Французский случай вовсе не был исключением, подтверждающим общее правило. В своем небольшом исследовании, посвященном особенностям формирования системы государственного управления в Вюртемберге в эпоху раннего Нового времени, Ш. Огилви указывала на ту значительную роль, которую играли в этом процессе местные сообщества и корпорации – гильдии, городские и сельские «миры». Испытывая давление сверху, со стороны имперских властей, и столкнувшись с корпоративной сплоченностью на местах (которая усиливалась всякого рода неформальными связями), формирующаяся вюртембергская бюрократия была вынуждена идти на сотрудничество с этими корпорациями, принимая в расчет их корпоративный интерес и привилегии [40, р. 200-201]. Стоит отметить, что в вюртембергском случае «композитность» только усиливалась за счет добавления к уже имеющимся двум уровням администрирования еще и третьего, имперского.

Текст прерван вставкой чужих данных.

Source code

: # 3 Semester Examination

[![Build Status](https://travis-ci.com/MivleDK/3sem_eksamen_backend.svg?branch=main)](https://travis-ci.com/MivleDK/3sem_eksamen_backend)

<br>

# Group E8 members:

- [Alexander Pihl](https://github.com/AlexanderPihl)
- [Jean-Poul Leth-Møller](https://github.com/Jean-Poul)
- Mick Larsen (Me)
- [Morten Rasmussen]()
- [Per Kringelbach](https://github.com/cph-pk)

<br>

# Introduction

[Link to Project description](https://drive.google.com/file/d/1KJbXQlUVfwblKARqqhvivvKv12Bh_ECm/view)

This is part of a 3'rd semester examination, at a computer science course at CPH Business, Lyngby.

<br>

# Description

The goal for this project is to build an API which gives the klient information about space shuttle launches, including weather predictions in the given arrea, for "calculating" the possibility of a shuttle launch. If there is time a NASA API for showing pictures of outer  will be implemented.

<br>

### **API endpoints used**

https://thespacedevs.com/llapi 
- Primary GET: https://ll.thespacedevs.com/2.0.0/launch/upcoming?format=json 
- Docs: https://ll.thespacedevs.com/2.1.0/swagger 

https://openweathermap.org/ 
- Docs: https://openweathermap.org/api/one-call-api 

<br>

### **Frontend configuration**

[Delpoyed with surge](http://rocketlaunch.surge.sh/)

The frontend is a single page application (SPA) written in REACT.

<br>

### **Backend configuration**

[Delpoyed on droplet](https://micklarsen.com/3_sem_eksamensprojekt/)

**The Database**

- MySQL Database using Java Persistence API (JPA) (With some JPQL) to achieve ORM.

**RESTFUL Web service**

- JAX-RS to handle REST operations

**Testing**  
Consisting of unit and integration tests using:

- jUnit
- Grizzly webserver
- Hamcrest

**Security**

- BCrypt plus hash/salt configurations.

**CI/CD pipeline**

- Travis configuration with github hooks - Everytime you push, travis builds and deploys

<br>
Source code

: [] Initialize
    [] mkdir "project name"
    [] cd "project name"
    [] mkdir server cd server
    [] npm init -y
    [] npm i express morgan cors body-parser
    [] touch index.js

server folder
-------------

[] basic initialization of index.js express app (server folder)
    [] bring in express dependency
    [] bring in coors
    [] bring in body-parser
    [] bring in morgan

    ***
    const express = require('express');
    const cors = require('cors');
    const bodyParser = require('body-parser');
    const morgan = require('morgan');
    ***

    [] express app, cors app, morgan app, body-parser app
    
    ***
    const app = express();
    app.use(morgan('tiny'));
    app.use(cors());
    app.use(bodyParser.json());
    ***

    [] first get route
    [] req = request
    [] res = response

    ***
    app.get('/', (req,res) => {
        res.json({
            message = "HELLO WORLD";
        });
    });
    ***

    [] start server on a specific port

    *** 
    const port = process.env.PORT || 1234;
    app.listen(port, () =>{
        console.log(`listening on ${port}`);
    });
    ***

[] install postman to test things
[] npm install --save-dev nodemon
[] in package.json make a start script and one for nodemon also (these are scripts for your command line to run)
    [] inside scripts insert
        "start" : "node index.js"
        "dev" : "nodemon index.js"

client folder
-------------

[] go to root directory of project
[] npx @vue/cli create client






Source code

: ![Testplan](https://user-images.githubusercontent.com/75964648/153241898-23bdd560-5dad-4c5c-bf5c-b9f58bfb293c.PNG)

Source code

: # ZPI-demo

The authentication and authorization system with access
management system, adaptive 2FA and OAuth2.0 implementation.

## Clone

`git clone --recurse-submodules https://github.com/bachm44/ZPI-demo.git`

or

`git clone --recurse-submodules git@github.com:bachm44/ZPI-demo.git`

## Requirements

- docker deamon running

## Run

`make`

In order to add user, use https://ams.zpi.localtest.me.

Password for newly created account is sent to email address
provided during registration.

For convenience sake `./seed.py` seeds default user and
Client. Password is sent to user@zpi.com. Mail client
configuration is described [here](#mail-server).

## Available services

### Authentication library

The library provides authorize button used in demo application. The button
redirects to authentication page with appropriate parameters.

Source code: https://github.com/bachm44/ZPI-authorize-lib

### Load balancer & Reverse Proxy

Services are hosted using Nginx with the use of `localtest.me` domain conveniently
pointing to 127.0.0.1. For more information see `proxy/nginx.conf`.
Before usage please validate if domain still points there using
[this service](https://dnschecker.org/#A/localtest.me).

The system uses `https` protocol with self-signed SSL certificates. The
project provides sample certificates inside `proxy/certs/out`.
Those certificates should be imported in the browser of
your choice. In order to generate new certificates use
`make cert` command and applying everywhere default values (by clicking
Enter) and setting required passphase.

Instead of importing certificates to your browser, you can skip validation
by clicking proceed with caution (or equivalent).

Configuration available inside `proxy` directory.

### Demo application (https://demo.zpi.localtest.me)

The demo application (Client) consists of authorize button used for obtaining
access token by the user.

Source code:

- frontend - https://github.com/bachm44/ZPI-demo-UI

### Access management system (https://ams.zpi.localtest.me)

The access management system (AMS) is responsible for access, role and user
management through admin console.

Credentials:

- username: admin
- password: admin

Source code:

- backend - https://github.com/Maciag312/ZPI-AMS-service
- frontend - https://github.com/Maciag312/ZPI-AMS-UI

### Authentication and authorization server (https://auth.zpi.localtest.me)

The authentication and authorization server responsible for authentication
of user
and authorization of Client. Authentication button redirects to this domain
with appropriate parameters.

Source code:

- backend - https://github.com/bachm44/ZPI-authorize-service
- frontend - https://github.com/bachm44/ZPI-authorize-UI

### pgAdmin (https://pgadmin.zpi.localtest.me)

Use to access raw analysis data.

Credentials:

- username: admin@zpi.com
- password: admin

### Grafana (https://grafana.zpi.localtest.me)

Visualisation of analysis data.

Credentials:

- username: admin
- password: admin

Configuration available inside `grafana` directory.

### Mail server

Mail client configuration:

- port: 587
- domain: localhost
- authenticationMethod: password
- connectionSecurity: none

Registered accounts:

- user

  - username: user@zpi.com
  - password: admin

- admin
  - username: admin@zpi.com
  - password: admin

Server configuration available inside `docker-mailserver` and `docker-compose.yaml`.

Итак, подведем предварительные итоги. В современной западной историографии к настоящему времени сложился и успешно развивается «дискурс», который рассматривает раннемодерные государства как политические образования, достаточно рыхлые и явно «недоцентрализованные». Верховная власть, сосредоточившись на решении важнейших проблем, связанных прежде всего с внешней политикой, войной и финансами (без которых была невозможна успешная реализация внешнеполитических задач как посредством дипломатии, так и применением «последнего довода королей», стоимость которого в результате «пороховой» военной революции резко увеличилась), в условиях, когда государственная машина, унаследованная от Средневековья, была еще примитивна, а «мускулатура» власти не «накачана» в должной степени, искала выход в выработке разнообразных стратегий, гарантировавших ей лояльность провинциальных элит и местных сообществ. В основе этих стратегий так или иначе лежал поиск компромисса и налаживание сотрудничества между верховной властью и теми силами на местах, которые способны были поддерживать порядок и предоставление верховной власти необходимых ей ресурсов. За эту лояльность и содействие корона расплачивалась с провинциальной аристократией и нобилитетом предоставлением всевозможных материальных и нематериальных благ и привилегий, связанных с исполнением обязанностей при дворе верховного суверена, его администрации и его армии, а также сохранением старинных свобод, традиций и обычаев. И, что немаловажно, исследования последних десятилетий наглядно показывают, что между официальными декларациями и повседневной административной и судебной практикой в раннемодерных государствах лежала большая дистанция. Например, в том же судопроизводстве различные неформальные практики, основанные на патронаже, посредничестве, арбитраже и иных подобных вещах, основанных на обычае и традиции, играли порой большую роль, нежели закон (который зачастую использовался для того, чтобы придать некий флер легитимности привычным способам решения споров) [см., напр.: 30, р. 113]. До настоящей централизованности «композитным» монархиям раннего Нового времени было еще очень и очень далеко.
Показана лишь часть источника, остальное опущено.